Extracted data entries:
☆ ☆ ☆ ☆ ☆ ☆ ☆

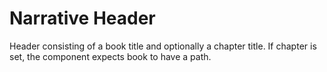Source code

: # Narrative Header

Header consisting of a book title and optionally a chapter title. If chapter is set, the component expects book to have a path.
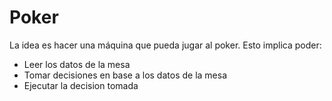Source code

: # Poker

La idea es hacer una máquina que pueda jugar al poker. Esto implica poder:
- Leer los datos de la mesa
- Tomar decisiones en base a los datos de la mesa 
- Ejecutar la decision tomada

☆ ☆ ☆ ☆ ☆ ☆ ☆

ACTIVITY: Wherever a line above contains the string "Header", copy that line.

COMPLETED TASK:
: # Narrative Header
Header consisting of a book title and optionally a chapter title. If chapter is set, the component expects book to have a path.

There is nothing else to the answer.